ALLAH’TAN KORKUN İNSANLARIN GİZLİ KUSURLARINI ARAŞTIRMAYIN

İktidardaki partinin kurucularının dindar insanlar olduğunu söyleyen Yapıcıoğlu,  “Başbakan sık sık ‘Biz Allah’a hesap vereceğiz. Bunu göz önünde bulunduran kişileriz’ diyor. O zaman ben Adalet Bakanına ve Başbakan’a şunu tavsiye ediyorum: Hucurat süresinin 12. Ayetini okusunlar. ‘Ey iman edenler zandan sakının. Muhakkak ki bazı zanlar günahtır. Ve tecessüs etmeyin (insanların hatalarını araştırmayın)’ Müfessirler bunun sadece fertlere hitap eden bir ayet olmadığını aynı zamanda devlete ve yetkililere de hitap ettiğini belirtiyorlar. Allah’tan korktuğunu söyleyen insanların yönettiği bir devletin kendi insanlarının gizli kusurlarını araştırarak suç ve suçluyla mücadele yöntemini benimseyemez. Suç, açığa çıkıp aleniyet kazandıktan sonra onunla mücadele edilir.

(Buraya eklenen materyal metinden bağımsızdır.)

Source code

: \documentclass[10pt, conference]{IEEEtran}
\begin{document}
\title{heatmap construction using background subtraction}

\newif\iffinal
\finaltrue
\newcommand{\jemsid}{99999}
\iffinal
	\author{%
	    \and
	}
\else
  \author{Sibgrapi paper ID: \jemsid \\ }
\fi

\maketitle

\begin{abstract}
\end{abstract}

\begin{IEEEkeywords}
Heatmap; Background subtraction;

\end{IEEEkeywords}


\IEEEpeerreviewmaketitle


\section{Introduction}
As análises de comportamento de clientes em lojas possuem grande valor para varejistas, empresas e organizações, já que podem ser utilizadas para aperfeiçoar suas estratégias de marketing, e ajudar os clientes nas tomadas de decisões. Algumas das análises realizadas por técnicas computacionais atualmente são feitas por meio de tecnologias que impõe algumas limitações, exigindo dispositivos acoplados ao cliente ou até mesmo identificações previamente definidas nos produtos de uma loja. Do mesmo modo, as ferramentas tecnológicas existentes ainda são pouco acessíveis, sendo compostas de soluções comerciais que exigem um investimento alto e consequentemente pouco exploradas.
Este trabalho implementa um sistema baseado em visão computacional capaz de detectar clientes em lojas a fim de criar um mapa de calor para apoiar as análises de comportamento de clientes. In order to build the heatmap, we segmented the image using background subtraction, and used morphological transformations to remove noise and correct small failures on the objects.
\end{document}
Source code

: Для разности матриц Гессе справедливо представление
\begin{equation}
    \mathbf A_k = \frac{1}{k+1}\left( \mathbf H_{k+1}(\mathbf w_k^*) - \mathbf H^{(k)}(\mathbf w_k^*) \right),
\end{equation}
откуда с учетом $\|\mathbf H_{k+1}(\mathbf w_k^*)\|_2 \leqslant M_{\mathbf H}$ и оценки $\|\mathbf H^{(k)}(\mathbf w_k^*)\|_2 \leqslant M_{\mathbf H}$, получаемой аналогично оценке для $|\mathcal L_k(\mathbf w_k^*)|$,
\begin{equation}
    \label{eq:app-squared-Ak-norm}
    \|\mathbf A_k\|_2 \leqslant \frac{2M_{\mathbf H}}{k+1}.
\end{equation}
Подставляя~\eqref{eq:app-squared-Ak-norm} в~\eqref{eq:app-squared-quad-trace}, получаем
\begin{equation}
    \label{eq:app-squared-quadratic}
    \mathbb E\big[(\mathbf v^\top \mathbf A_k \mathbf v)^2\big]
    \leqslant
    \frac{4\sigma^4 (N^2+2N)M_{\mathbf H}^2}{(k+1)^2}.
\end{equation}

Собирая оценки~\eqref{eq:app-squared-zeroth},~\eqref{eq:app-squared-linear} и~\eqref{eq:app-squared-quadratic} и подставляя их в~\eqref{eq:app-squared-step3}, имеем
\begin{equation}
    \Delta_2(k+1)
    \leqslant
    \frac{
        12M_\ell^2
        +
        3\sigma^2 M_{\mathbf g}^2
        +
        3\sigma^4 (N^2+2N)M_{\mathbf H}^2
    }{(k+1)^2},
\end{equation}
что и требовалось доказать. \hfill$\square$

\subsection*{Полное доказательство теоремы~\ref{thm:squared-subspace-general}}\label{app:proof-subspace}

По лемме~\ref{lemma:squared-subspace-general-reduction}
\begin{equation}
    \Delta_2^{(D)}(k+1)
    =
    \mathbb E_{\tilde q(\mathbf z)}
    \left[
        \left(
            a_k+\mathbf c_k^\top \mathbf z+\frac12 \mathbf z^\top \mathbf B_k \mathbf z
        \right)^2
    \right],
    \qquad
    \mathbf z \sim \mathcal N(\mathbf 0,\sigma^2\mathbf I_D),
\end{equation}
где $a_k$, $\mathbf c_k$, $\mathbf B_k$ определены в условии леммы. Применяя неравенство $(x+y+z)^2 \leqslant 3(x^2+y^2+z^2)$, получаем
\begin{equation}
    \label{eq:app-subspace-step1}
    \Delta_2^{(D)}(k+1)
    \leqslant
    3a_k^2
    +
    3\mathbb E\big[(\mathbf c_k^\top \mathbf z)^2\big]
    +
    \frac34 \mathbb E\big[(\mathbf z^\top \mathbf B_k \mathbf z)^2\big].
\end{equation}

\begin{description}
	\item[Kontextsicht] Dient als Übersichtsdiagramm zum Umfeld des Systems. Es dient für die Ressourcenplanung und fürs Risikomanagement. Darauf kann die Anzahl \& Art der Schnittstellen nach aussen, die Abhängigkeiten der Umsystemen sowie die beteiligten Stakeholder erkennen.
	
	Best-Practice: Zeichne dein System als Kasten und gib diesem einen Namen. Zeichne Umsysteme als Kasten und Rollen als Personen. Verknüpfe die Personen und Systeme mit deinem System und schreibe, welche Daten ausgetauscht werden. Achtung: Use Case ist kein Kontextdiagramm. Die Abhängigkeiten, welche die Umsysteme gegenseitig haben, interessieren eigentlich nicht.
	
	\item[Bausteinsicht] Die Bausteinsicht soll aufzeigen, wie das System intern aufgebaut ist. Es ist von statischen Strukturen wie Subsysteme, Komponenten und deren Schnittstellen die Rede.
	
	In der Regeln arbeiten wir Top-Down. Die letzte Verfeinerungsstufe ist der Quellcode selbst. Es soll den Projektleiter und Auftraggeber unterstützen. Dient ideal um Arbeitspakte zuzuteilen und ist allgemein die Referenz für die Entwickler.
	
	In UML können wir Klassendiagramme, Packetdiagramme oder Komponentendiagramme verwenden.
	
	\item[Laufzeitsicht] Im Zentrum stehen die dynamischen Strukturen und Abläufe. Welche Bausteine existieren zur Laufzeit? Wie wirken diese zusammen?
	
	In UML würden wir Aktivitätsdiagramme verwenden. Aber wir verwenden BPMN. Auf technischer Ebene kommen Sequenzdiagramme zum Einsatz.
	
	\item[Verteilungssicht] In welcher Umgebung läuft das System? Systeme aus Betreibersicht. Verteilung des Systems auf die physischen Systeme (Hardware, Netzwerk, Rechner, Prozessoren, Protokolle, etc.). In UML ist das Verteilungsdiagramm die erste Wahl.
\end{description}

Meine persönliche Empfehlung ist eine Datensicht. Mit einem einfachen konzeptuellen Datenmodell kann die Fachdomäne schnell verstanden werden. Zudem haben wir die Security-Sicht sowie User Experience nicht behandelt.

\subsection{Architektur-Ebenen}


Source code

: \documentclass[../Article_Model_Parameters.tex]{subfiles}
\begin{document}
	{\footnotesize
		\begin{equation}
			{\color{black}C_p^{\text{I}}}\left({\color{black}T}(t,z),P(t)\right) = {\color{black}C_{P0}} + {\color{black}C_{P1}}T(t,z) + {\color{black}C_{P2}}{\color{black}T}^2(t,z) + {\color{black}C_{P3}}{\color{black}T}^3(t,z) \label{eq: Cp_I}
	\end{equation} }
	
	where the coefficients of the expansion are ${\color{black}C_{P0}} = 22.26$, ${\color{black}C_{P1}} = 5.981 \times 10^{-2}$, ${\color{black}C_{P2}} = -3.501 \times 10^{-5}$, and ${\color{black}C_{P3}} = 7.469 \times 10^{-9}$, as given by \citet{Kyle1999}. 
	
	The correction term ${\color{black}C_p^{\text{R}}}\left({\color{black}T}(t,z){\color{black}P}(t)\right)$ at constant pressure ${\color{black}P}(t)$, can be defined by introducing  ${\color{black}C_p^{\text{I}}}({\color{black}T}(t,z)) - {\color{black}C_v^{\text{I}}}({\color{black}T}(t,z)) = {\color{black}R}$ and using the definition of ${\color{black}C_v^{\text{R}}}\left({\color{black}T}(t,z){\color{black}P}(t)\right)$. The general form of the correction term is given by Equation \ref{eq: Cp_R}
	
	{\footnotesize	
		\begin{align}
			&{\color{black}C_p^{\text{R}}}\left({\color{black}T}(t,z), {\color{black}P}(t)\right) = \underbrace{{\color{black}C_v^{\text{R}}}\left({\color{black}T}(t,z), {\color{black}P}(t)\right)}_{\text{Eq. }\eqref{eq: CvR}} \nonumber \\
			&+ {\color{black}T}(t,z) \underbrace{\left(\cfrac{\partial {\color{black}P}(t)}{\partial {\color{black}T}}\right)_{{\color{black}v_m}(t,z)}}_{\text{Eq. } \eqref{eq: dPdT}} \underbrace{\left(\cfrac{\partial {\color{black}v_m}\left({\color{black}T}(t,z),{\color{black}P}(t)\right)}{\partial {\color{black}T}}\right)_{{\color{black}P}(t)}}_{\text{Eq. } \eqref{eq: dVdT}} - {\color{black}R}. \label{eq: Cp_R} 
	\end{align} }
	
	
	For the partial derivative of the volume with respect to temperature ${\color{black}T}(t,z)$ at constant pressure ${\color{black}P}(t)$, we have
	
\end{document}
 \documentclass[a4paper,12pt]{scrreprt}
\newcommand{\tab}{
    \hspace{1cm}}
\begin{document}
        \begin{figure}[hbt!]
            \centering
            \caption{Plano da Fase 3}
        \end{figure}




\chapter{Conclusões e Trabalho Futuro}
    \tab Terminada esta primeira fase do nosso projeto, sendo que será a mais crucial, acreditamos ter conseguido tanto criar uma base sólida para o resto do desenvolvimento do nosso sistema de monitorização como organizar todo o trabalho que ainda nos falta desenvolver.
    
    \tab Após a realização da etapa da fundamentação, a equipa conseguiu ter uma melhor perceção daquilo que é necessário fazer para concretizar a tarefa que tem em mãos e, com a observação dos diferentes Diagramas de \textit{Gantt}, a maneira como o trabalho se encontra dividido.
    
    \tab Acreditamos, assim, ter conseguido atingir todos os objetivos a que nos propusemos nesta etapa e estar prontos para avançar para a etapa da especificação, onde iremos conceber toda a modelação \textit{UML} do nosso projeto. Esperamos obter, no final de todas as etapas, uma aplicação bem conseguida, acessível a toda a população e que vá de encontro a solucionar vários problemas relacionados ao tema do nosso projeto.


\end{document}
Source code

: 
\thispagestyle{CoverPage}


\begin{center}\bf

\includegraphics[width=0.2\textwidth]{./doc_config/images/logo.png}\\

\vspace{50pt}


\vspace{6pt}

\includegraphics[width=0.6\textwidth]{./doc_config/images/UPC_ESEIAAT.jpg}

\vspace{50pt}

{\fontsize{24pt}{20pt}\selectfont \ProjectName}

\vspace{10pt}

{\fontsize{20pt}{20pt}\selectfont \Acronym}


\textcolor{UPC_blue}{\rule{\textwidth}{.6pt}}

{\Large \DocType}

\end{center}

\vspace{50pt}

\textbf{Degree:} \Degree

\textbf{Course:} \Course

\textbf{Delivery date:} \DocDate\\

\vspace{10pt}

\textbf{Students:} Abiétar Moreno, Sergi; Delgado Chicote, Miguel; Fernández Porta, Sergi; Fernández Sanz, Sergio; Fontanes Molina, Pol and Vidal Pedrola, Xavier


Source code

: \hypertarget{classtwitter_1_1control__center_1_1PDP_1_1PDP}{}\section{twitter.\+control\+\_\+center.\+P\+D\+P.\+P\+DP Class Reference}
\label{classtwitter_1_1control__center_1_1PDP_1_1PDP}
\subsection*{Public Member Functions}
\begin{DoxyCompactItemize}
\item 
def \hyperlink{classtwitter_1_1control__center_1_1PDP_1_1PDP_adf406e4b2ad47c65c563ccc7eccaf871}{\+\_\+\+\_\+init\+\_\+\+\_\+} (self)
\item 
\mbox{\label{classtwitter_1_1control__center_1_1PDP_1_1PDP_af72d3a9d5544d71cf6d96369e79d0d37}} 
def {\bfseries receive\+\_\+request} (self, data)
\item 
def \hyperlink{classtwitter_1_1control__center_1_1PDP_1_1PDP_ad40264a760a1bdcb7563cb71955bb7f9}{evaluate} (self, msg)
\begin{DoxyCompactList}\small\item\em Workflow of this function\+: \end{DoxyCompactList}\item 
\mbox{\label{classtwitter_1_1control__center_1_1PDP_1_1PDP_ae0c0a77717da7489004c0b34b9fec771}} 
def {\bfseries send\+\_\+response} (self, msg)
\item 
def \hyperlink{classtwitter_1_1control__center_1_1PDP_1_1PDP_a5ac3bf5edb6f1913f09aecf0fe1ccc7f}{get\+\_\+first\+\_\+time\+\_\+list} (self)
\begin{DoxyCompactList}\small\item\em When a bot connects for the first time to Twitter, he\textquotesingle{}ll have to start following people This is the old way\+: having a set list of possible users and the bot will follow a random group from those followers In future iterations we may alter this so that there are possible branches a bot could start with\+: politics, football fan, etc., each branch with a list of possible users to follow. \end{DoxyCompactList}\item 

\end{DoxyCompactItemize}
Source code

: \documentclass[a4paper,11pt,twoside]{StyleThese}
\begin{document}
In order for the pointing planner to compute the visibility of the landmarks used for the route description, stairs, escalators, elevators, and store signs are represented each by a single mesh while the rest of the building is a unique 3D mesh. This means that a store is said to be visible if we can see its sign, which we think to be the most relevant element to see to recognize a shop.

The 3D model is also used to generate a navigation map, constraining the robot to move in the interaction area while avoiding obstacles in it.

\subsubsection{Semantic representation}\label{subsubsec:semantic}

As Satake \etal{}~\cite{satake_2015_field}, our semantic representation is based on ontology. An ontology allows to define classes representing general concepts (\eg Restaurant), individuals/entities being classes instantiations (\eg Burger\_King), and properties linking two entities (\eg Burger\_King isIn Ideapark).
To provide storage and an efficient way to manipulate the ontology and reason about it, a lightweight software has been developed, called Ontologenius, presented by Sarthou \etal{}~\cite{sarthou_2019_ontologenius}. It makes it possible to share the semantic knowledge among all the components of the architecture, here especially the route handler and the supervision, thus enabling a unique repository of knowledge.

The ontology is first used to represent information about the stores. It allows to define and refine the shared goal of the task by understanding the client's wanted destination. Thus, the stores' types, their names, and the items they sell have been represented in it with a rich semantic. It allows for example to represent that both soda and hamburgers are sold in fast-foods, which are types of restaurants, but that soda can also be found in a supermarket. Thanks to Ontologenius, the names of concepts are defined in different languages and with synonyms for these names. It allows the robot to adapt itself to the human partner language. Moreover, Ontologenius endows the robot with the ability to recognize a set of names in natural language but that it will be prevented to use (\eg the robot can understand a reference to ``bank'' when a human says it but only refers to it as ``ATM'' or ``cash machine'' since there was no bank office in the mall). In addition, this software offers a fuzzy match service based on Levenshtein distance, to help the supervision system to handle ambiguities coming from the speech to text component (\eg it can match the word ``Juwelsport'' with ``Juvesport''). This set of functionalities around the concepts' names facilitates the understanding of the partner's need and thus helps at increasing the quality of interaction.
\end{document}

SUÇLA BÖYLE Mİ MÜCADELE EDİLİR?

Bir insan perde arkasında bir kusur işliyorsa bu kusuru açığa çıkmadığı zaman o insan kendini düzeltmese de “Acaba bu kusurum ortaya çıkar mı?” diye endişe edip bundan vazgeçmesi kuvvetli bir ihtimal olduğunu söyleyen Yapıcıoğlu, “Ama siz o perdeyi yırtıp bu insanın topluma kötü örnek olabilecek insanların sayısını çoğaltırsanız toplumu ifsat etmiş olursunuz. Kimse işin bu yönünü fazla önemsemiyor. Zannediyorlar ki çok iyi bir şey yapıyorlar. Memleketimizde mahkeme kararıyla milyonlarca insanın telefonları aylarca ve yıllarca dinleniyor. İnsanların kendi eşiyle, akrabasıyla, arkadaşıyla yapmış olduğu görüşmeler, e-mailleri, kısa mesajları takip altına alınıyor. Acaba bunlarda suç unsuru var mı? Bir şey bulduklarında bunu bulduk diyorlar. Bir şey bulamadıklarında ise zanla hareketle bu adam şunu söyledi, aslında kast ettiği şudur, denilerek insanları alıp cezaevlerine tıkıyorlar. Suçla böyle mücadele edilmez”  şeklinde konuştu.

DİNDAR BİR NESİL BÖYLE YETİŞMEZ!

Yapıcıoğlu, “Gizli kalmış, açığa çıkmamış kötü hareketleri ve suçları bertaraf etmek için insanların maneviyatlarını yükseltmek gerekir. Başbakan ‘Dindar bir nesil yetiştirmek istiyoruz’ dedi. Siz her insanın başına bir polis dikemezsiniz. Ama her insanda vicdan denen bir bekçi var. İnsanların fıtratı bozulmamışsa, kalplerindeki vicdan denilen o bekçi insanların suç işlemesini önler. Eğer siz o bekçiyi öldürür, işlevsiz bırakır, maneviyatı toplumdan ve fertlerden alırsanız, onun suç işlememesi için bir neden kalmaz. Ahirete inanmayan birisi eğer sadece ‘Hayat bu dünyadan ibaret. Biz toprak olup yok olacağız’ derse başkasının malını çalmasına ve gasp etmesine ne engel olabilir?” dedi.

HÜKÜMET ELEŞTİRİLERİ DİKKATE ALMALI

Hükümetin yaptığı yanlışları görebilmesi için mutlaka eleştirilmesi gerektiğine dikkat çeken Yapıcıoğlu, “Eleştiri önemlidir ve değerlidir. Eğer eleştiri haksız ise eleştirilen kişi kendi hakkındaki bu yanlış düşünceyi düzeltme fırsatı elde eder. Eğer eleştiri haklı ise bu durumda kendisini düzeltme fırsatı elde eder. Ama eleştiri yaparken de bunun yanında doğruyu da göstermek lazım” diye konuştu.

ÇÖZÜM İÇİN ÖNERİLER

Hür-Der Batman Şube Başkanı Avukat Zekeriya Yapıcıoğlu, cezaevindeki doluluk oranın azaltılması için şu önerilerde bulundu:

- Telefon dinlemeleri ve iletişimin tespiti ile ilgili kanunlar derhal yürürlükten kaldırılmalıdır.

- Toplumun maneviyatının yükseltilmesi yönünde çaba sarf eden Sivil Toplum Kuruluşlarının önü açılmalıdır.

- İnfaz Yasasında değişiklik yapılarak cezanın infaz edilen kısmı aşağıya çekilmelidir.

- Daha önce birkaç defa kısmi af çıkarıldı. Bundan siyasi mahkûmlar yararlanamadı. Siyasi mahkûmların da yararlanacağı genel bir af çıkarılmalı.

- Hâkimlerin çok kolay ve basit gerekçelerle tutuklama kararı verdikleri bir gerçektir. Tutuklama bir infaza dönüştürülüyor. Tutuksuz yargılanmanın esas olduğu yönünde hâkimlere ciddi bir bilinç verilmelidir.